• Action item: The complete listing below should be transcribed precisely.
:: Supplied entries
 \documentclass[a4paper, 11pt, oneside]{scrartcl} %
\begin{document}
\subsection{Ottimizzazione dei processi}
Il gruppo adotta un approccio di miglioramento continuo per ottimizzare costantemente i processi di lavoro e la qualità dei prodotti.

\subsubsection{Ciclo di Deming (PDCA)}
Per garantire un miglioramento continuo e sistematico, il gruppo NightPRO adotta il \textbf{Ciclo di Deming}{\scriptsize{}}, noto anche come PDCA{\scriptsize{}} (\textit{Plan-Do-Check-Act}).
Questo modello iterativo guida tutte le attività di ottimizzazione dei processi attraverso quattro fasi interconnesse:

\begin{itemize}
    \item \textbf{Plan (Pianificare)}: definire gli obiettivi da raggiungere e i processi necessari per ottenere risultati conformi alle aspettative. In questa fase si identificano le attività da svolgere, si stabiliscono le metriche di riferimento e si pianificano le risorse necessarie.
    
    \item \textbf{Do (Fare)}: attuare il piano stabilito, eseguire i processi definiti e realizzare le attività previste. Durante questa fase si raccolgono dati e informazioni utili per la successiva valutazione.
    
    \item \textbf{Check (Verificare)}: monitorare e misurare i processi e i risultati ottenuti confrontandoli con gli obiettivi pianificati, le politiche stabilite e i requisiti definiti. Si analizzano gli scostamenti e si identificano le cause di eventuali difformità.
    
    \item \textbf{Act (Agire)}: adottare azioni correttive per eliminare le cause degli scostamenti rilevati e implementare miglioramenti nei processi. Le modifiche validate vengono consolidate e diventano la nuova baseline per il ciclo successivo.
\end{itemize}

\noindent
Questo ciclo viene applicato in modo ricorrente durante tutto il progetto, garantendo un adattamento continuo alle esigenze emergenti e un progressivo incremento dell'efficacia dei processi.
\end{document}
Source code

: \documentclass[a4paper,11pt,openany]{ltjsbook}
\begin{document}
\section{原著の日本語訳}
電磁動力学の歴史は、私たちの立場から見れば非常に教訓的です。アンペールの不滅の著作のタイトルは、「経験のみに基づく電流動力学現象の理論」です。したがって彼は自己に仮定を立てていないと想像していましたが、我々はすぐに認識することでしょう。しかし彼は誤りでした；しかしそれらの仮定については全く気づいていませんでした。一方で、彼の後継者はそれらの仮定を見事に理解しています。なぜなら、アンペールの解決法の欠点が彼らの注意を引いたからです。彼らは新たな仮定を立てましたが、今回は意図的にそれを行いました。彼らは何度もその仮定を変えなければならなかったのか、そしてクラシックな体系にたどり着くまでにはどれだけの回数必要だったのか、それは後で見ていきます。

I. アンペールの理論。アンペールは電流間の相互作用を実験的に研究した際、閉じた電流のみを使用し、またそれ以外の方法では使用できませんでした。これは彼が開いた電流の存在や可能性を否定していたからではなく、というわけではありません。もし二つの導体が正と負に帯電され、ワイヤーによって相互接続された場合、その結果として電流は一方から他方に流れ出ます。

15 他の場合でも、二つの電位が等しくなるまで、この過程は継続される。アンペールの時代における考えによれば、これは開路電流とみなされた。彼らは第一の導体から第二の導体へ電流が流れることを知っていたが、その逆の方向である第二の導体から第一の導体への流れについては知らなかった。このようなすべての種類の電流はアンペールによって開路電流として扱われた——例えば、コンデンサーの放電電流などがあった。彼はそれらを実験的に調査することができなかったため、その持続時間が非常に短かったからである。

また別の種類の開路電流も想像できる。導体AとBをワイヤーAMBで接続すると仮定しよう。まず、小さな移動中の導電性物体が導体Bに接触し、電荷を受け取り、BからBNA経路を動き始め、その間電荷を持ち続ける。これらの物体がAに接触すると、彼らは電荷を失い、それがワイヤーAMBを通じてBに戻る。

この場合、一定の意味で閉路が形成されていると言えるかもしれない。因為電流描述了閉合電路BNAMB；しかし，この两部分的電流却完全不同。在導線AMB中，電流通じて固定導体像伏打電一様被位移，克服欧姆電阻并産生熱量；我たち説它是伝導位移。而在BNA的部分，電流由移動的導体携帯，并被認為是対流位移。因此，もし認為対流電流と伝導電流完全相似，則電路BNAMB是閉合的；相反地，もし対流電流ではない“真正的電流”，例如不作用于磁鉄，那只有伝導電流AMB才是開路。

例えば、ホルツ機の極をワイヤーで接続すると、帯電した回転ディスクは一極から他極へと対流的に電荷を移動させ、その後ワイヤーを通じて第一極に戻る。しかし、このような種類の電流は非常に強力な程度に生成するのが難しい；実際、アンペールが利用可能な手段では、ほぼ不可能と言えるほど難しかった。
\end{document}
::::
• Answer space:
 \documentclass[a4paper, 11pt, oneside]{scrartcl} %
\begin{document}
\subsection{Ottimizzazione dei processi}
Il gruppo adotta un approccio di miglioramento continuo per ottimizzare costantemente i processi di lavoro e la qualità dei prodotti.

\subsubsection{Ciclo di Deming (PDCA)}
Per garantire un miglioramento continuo e sistematico, il gruppo NightPRO adotta il \textbf{Ciclo di Deming}{\scriptsize{}}, noto anche come PDCA{\scriptsize{}} (\textit{Plan-Do-Check-Act}).
Questo modello iterativo guida tutte le attività di ottimizzazione dei processi attraverso quattro fasi interconnesse:

\begin{itemize}
    \item \textbf{Plan (Pianificare)}: definire gli obiettivi da raggiungere e i processi necessari per ottenere risultati conformi alle aspettative. In questa fase si identificano le attività da svolgere, si stabiliscono le metriche di riferimento e si pianificano le risorse necessarie.
    
    \item \textbf{Do (Fare)}: attuare il piano stabilito, eseguire i processi definiti e realizzare le attività previste. Durante questa fase si raccolgono dati e informazioni utili per la successiva valutazione.
    
    \item \textbf{Check (Verificare)}: monitorare e misurare i processi e i risultati ottenuti confrontandoli con gli obiettivi pianificati, le politiche stabilite e i requisiti definiti. Si analizzano gli scostamenti e si identificano le cause di eventuali difformità.
    
    \item \textbf{Act (Agire)}: adottare azioni correttive per eliminare le cause degli scostamenti rilevati e implementare miglioramenti nei processi. Le modifiche validate vengono consolidate e diventano la nuova baseline per il ciclo successivo.
\end{itemize}

\noindent
Questo ciclo viene applicato in modo ricorrente durante tutto il progetto, garantendo un adattamento continuo alle esigenze emergenti e un progressivo incremento dell'efficacia dei processi.
\end{document}
Source code

: \documentclass[a4paper,11pt,openany]{ltjsbook}
\begin{document}
\section{原著の日本語訳}
電磁動力学の歴史は、私たちの立場から見れば非常に教訓的です。アンペールの不滅の著作のタイトルは、「経験のみに基づく電流動力学現象の理論」です。したがって彼は自己に仮定を立てていないと想像していましたが、我々はすぐに認識することでしょう。しかし彼は誤りでした；しかしそれらの仮定については全く気づいていませんでした。一方で、彼の後継者はそれらの仮定を見事に理解しています。なぜなら、アンペールの解決法の欠点が彼らの注意を引いたからです。彼らは新たな仮定を立てましたが、今回は意図的にそれを行いました。彼らは何度もその仮定を変えなければならなかったのか、そしてクラシックな体系にたどり着くまでにはどれだけの回数必要だったのか、それは後で見ていきます。

I. アンペールの理論。アンペールは電流間の相互作用を実験的に研究した際、閉じた電流のみを使用し、またそれ以外の方法では使用できませんでした。これは彼が開いた電流の存在や可能性を否定していたからではなく、というわけではありません。もし二つの導体が正と負に帯電され、ワイヤーによって相互接続された場合、その結果として電流は一方から他方に流れ出ます。

15 他の場合でも、二つの電位が等しくなるまで、この過程は継続される。アンペールの時代における考えによれば、これは開路電流とみなされた。彼らは第一の導体から第二の導体へ電流が流れることを知っていたが、その逆の方向である第二の導体から第一の導体への流れについては知らなかった。このようなすべての種類の電流はアンペールによって開路電流として扱われた——例えば、コンデンサーの放電電流などがあった。彼はそれらを実験的に調査することができなかったため、その持続時間が非常に短かったからである。

また別の種類の開路電流も想像できる。導体AとBをワイヤーAMBで接続すると仮定しよう。まず、小さな移動中の導電性物体が導体Bに接触し、電荷を受け取り、BからBNA経路を動き始め、その間電荷を持ち続ける。これらの物体がAに接触すると、彼らは電荷を失い、それがワイヤーAMBを通じてBに戻る。

この場合、一定の意味で閉路が形成されていると言えるかもしれない。因為電流描述了閉合電路BNAMB；しかし，この两部分的電流却完全不同。在導線AMB中，電流通じて固定導体像伏打電一様被位移，克服欧姆電阻并産生熱量；我たち説它是伝導位移。而在BNA的部分，電流由移動的導体携帯，并被認為是対流位移。因此，もし認為対流電流と伝導電流完全相似，則電路BNAMB是閉合的；相反地，もし対流電流ではない“真正的電流”，例如不作用于磁鉄，那只有伝導電流AMB才是開路。

例えば、ホルツ機の極をワイヤーで接続すると、帯電した回転ディスクは一極から他極へと対流的に電荷を移動させ、その後ワイヤーを通じて第一極に戻る。しかし、このような種類の電流は非常に強力な程度に生成するのが難しい；実際、アンペールが利用可能な手段では、ほぼ不可能と言えるほど難しかった。
\end{document}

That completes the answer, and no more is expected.